第35回 情報リテラシー連続セミナー@東北大学を開催しました

2019.1.13
 第35回情報リテラシー連続セミナー@東北大学が112日(土)に、相模原市教育委員会教育局指導主事渡邊 茂一先生をお迎えして行われました。今回の題目は、「全校が一歩を踏み出す相模原市のプログラミング教育」です。

 相模原市ではプログラミング教育を市の全校で実施しています。平成28年から取り組みを始め、どのようにして全校展開したのか、今後どのように展開していきたいのかについてについてお話をしていただきました。

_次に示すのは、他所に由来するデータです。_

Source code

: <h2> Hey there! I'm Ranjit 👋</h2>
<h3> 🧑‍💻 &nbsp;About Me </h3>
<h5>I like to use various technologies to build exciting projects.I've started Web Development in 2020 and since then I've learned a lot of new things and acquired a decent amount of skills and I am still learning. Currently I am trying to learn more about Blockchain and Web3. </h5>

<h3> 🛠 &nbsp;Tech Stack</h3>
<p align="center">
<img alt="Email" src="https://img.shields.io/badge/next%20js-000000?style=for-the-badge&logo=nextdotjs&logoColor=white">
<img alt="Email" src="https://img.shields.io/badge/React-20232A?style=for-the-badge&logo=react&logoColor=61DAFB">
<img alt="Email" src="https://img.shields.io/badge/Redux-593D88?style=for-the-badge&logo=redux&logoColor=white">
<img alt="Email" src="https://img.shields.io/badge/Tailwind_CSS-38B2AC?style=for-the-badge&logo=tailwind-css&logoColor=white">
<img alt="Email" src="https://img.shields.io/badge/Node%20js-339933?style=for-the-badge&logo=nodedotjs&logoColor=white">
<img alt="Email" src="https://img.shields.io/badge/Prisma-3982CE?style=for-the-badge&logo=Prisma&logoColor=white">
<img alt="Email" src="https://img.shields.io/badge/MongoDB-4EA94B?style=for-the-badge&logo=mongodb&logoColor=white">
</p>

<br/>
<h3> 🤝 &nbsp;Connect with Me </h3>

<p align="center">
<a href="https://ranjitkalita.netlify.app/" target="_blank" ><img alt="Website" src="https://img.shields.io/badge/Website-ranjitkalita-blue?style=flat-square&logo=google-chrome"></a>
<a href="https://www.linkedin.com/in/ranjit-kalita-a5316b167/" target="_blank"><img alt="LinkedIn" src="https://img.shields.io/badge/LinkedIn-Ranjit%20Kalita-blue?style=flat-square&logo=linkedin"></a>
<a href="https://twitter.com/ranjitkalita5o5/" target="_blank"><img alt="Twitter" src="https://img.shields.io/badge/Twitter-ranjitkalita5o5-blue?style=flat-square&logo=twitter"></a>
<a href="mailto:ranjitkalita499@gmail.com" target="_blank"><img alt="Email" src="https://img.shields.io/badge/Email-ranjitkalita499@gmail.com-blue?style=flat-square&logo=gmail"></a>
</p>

 まずH28年度は、プログラミング教育の小学校段階から導入することが決まった年度であり、平成29年度〜31年度の相模原市教育振興計画の中で、「相模原市立小・中学校の情報科推進計画」の施策として、プログラミング教育を位置付けました。各校では、この計画を受けて、学校教育計画として推進計画を作成しました。相模原市は子ども達が使う事のできるコンピュータが潤沢にあったわけではありませんが、このように各校がやらざるを得ない状況を作るようにしました。

 H 29年度は全校でプログラミング教育を行いました。プログラミング教育を導入する際には研究校を置くこともありますが、相模原市では全校で実施することで、先生が自分の学校のプログラミング教育を見ることができるようにしました。全校で授業をすることをトップダウンで決め、各校の中で実施のための支援をするボトムアップの体制作りを行いました。例えば教育委員会では、学年や時期、教科の授業にするという実施条件を決め、算数の専門家と一緒に授業づくりを行ったり、メンターの育成を行ったりしました。メンターの育成については、教科のプロフェッショナルや、授業の豊富な実績はあるけれど、プログラミングに苦手意識のある先生などを候補者として選定しました。さらに、公開授業を実践事例としてまとめて、「さがみはら教育163号」として公開しました。

 H30年度になると先生が自発的に授業づくりを始めました。教育委員会が作成した授業の他にも、国語、算数、理科、社会、生活など、様々な教科の中での取り組みが行われ、実際にICT支援員が派遣された授業数のうち、半数以上がプログラミングの授業でした。現在先生には、プログラミング教育は、まずは取り組みたい授業を並べるところから取り組んでみることを勧めていますが、今後については、発達の段階に応じた資質・能力を身につけることのできる系統的な市統一カリキュラムを作って発信していきたい、と考えているとのことでした。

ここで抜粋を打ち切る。